━━ Data extracts
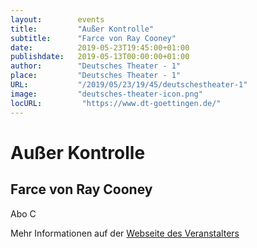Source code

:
 ```yaml
---
layout:        events
title:         "Außer Kontrolle"
subtitle:      "Farce von Ray Cooney"
date:          2019-05-23T19:45:00+01:00
publishdate:   2019-05-13T00:00:00+01:00
author:        "Deutsches Theater - 1"
place:         "Deutsches Theater - 1"
URL:           "/2019/05/23/19/45/deutschestheater-1"
image:         "deutsches-theater-icon.png"
locURL:         "https://www.dt-goettingen.de/"
---
```


Außer Kontrolle
===========

Farce von Ray Cooney
-----------

 Abo C

Mehr Informationen auf der [Webseite des Veranstalters](https://www.dt-goettingen.de/stueck/ausser-kontrolle/)
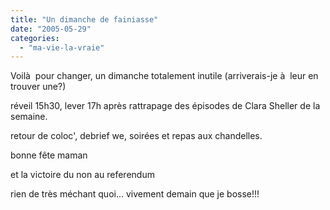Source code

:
 ```yaml
---
title: "Un dimanche de fainiasse"
date: "2005-05-29"
categories: 
  - "ma-vie-la-vraie"
---
```


Voilà  pour changer, un dimanche totalement inutile (arriverais-je à  leur en trouver une?)

réveil 15h30, lever 17h après rattrapage des épisodes de Clara Sheller de la semaine.

retour de coloc', debrief we, soirées et repas aux chandelles.

bonne fête maman

et la victoire du non au referendum

rien de très méchant quoi... vivement demain que je bosse!!!
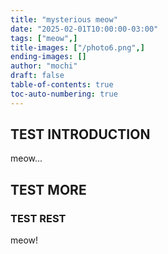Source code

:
 ```yaml
---
title: "mysterious meow"
date: "2025-02-01T10:00:00-03:00"
tags: ["meow",]
title-images: ["/photo6.png",]
ending-images: []
author: "mochi"
draft: false
table-of-contents: true
toc-auto-numbering: true
---
```

<!-- introduction -->
## TEST INTRODUCTION
meow... 
<!--more-->
## TEST MORE
<!-- rest of the content -->
### TEST REST
meow!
━━━━
Work required>
Only the lines from the beginning of the records up to and including the line with "et la victoire du non au referendum" should appear, exactly as they are, and no pictures.

Result of this exercise>
Source code

:
 ```yaml
---
layout:        events
title:         "Außer Kontrolle"
subtitle:      "Farce von Ray Cooney"
date:          2019-05-23T19:45:00+01:00
publishdate:   2019-05-13T00:00:00+01:00
author:        "Deutsches Theater - 1"
place:         "Deutsches Theater - 1"
URL:           "/2019/05/23/19/45/deutschestheater-1"
image:         "deutsches-theater-icon.png"
locURL:         "https://www.dt-goettingen.de/"
---
```


Außer Kontrolle
===========

Farce von Ray Cooney
-----------

 Abo C

Mehr Informationen auf der [Webseite des Veranstalters](https://www.dt-goettingen.de/stueck/ausser-kontrolle/)
Source code

:
 ```yaml
---
title: "Un dimanche de fainiasse"
date: "2005-05-29"
categories: 
  - "ma-vie-la-vraie"
---
```


Voilà  pour changer, un dimanche totalement inutile (arriverais-je à  leur en trouver une?)

réveil 15h30, lever 17h après rattrapage des épisodes de Clara Sheller de la semaine.

retour de coloc', debrief we, soirées et repas aux chandelles.

bonne fête maman

et la victoire du non au referendum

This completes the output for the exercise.